— WORK INSTRUCTIONS —
In the records below, the lines between the one holding "to service clients." and the one holding "an interrupting point", inclusive, are to be transcribed exactly; no pictures are to be included.

*** Begin section ***

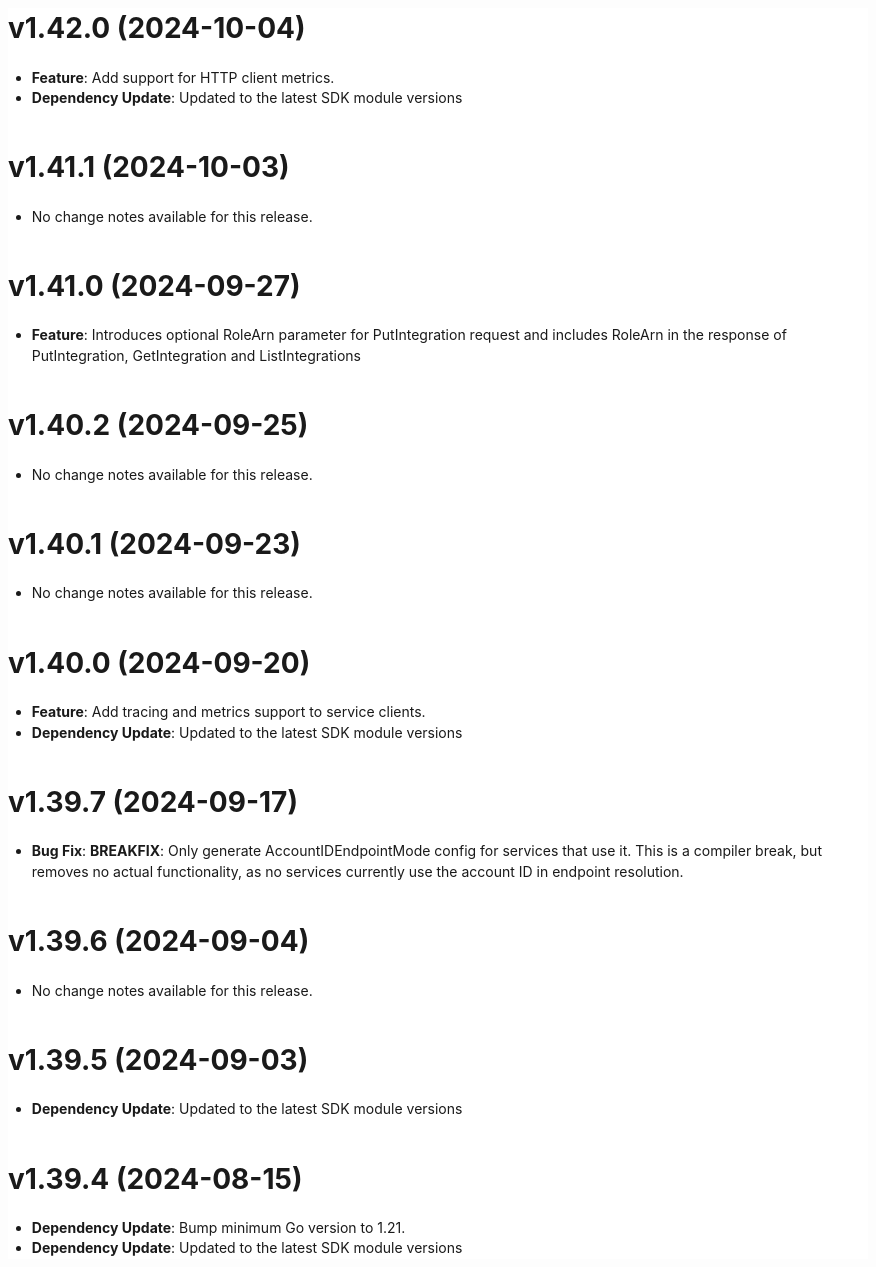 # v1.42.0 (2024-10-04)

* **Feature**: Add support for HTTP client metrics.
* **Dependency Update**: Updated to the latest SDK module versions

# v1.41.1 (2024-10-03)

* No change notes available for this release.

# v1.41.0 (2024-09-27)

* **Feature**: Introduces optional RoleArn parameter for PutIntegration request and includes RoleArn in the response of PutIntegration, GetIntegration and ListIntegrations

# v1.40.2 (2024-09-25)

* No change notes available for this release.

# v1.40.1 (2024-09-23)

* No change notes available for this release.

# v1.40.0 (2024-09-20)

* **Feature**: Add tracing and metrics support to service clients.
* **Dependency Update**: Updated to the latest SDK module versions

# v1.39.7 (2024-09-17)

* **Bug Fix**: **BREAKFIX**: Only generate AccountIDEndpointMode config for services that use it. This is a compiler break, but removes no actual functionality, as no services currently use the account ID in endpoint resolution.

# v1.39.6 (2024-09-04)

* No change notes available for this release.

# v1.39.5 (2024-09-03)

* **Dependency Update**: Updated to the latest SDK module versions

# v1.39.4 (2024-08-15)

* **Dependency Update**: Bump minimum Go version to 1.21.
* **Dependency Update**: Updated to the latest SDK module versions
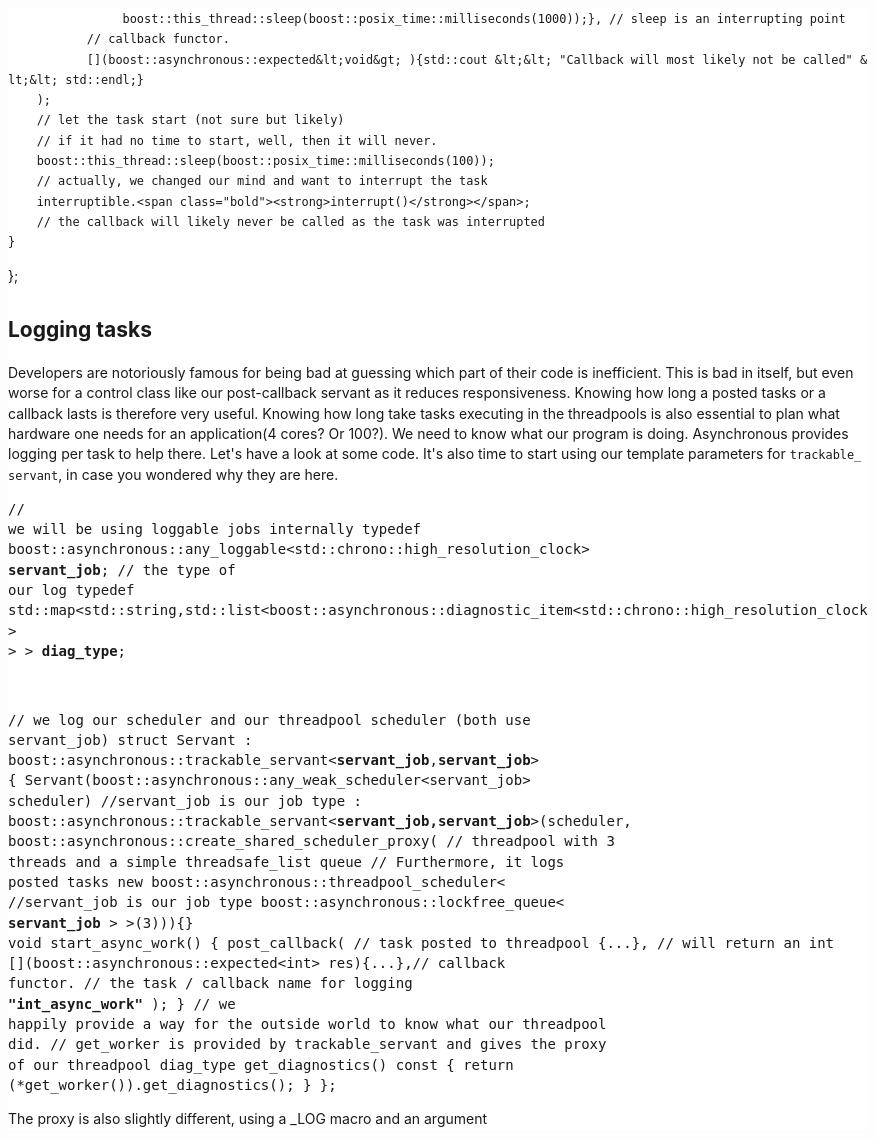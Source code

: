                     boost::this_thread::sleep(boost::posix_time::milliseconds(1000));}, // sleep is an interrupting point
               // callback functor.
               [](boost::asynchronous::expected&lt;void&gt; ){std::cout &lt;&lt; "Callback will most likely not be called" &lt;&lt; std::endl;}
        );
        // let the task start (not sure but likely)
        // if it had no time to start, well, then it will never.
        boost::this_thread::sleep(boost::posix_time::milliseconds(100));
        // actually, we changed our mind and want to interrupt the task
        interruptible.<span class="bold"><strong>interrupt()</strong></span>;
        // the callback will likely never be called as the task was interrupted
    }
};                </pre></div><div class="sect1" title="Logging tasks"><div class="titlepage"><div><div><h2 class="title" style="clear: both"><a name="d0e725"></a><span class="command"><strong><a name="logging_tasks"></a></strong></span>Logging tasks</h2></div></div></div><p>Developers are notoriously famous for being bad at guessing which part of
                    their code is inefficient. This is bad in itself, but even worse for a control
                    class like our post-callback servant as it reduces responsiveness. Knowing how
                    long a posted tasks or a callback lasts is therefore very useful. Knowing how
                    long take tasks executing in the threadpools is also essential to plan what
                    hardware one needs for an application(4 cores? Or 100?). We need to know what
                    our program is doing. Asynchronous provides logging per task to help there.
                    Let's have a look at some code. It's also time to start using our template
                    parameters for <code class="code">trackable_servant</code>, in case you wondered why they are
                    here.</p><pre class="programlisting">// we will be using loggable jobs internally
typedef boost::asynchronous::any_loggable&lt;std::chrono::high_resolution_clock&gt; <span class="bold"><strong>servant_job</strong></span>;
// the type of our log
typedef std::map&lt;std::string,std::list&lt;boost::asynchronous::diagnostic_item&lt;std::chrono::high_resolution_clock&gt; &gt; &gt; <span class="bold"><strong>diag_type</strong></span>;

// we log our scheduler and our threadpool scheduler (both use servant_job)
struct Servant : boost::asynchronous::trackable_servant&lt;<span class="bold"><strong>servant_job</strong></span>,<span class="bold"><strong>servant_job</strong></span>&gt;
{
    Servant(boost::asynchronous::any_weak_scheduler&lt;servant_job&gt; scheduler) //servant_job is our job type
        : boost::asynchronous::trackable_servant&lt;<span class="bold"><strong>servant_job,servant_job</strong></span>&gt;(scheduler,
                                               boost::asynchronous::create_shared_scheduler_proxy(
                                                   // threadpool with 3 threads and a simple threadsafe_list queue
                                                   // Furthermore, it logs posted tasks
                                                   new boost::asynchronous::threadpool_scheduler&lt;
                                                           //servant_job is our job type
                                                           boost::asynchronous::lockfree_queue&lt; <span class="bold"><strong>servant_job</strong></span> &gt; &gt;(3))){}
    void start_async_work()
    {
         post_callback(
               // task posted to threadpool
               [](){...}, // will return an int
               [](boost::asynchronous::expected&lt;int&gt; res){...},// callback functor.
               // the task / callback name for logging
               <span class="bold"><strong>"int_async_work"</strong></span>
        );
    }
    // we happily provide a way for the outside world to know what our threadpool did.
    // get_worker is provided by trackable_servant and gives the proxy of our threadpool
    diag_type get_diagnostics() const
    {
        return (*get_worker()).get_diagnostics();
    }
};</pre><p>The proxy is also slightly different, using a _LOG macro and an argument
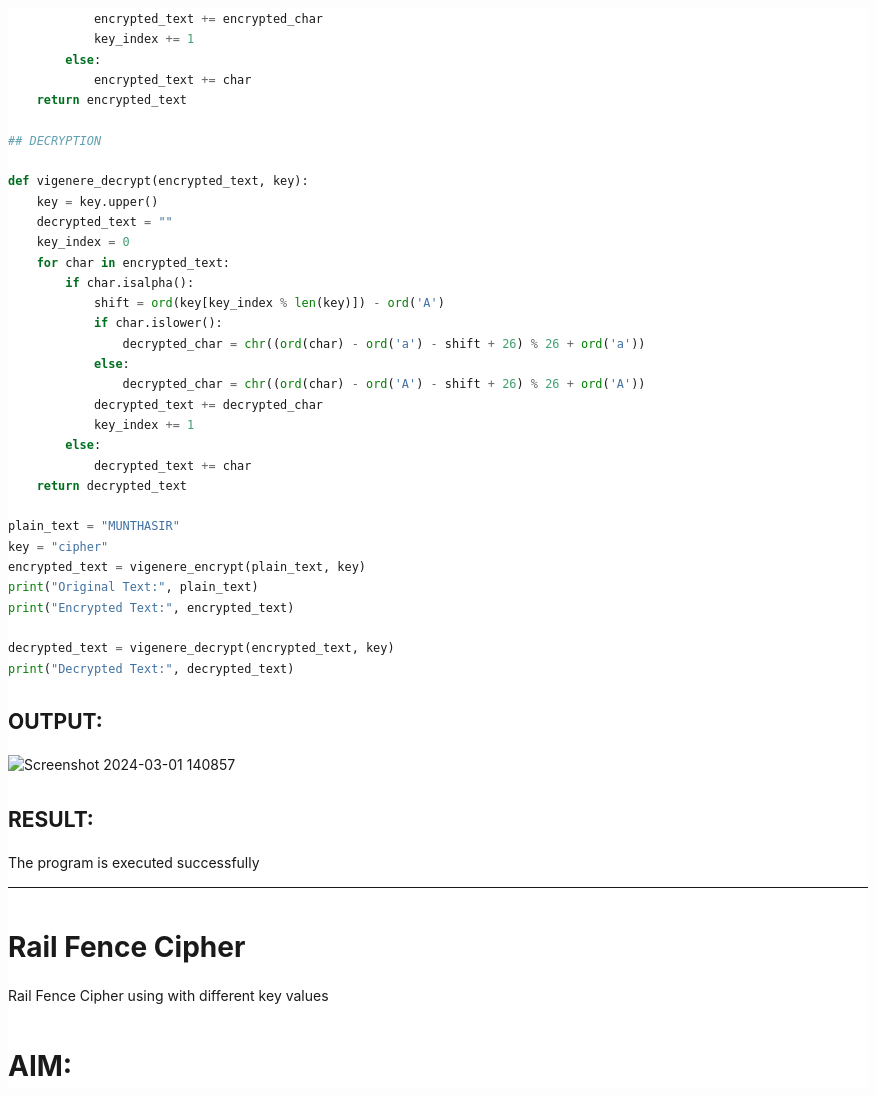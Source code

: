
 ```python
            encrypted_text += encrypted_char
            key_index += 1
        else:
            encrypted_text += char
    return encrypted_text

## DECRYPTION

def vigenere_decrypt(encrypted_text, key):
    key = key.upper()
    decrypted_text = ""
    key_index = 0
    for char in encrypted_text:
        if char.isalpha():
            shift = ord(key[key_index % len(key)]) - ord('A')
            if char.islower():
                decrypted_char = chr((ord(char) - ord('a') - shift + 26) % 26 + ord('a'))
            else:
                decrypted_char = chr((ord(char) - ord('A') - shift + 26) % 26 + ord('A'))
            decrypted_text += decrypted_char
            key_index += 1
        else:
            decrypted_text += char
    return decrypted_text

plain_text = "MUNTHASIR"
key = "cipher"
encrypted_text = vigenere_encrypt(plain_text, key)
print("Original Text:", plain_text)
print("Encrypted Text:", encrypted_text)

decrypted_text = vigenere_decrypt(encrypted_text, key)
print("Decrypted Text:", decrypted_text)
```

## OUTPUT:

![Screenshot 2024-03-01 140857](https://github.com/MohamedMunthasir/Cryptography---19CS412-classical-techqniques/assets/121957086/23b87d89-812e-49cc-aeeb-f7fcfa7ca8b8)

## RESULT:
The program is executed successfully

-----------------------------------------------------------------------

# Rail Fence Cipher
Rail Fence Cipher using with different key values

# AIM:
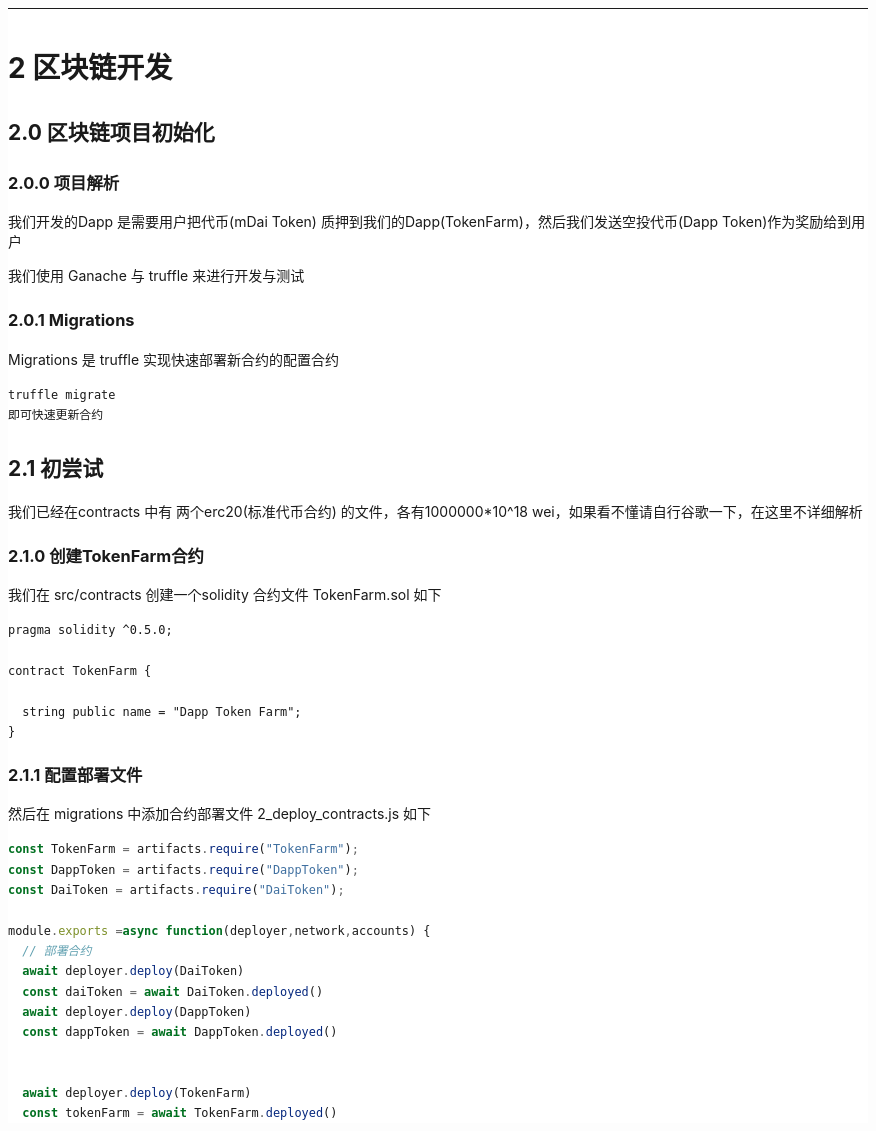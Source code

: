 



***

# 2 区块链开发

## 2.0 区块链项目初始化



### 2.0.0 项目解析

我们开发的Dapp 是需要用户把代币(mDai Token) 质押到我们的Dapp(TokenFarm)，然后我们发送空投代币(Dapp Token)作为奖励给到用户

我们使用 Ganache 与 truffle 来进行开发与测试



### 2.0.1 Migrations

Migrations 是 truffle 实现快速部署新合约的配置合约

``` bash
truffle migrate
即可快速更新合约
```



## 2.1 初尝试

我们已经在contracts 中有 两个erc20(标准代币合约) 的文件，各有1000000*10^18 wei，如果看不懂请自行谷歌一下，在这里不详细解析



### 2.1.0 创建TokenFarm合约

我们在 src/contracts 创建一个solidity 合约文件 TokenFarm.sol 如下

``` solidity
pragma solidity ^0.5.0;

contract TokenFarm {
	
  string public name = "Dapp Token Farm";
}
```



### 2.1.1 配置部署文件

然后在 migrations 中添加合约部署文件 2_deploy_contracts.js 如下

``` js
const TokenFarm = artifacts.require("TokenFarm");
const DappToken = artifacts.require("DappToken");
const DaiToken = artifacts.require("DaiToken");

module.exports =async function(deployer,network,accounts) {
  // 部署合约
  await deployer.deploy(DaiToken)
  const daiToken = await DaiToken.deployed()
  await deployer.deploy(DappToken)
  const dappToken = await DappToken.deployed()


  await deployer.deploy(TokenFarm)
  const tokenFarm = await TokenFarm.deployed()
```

*** End section ***

— RESPONSE —
* **Feature**: Add tracing and metrics support to service clients.
* **Dependency Update**: Updated to the latest SDK module versions

# v1.39.7 (2024-09-17)

* **Bug Fix**: **BREAKFIX**: Only generate AccountIDEndpointMode config for services that use it. This is a compiler break, but removes no actual functionality, as no services currently use the account ID in endpoint resolution.

# v1.39.6 (2024-09-04)

* No change notes available for this release.

# v1.39.5 (2024-09-03)

* **Dependency Update**: Updated to the latest SDK module versions

# v1.39.4 (2024-08-15)

* **Dependency Update**: Bump minimum Go version to 1.21.
* **Dependency Update**: Updated to the latest SDK module versions
Source code

:                     boost::this_thread::sleep(boost::posix_time::milliseconds(1000));}, // sleep is an interrupting point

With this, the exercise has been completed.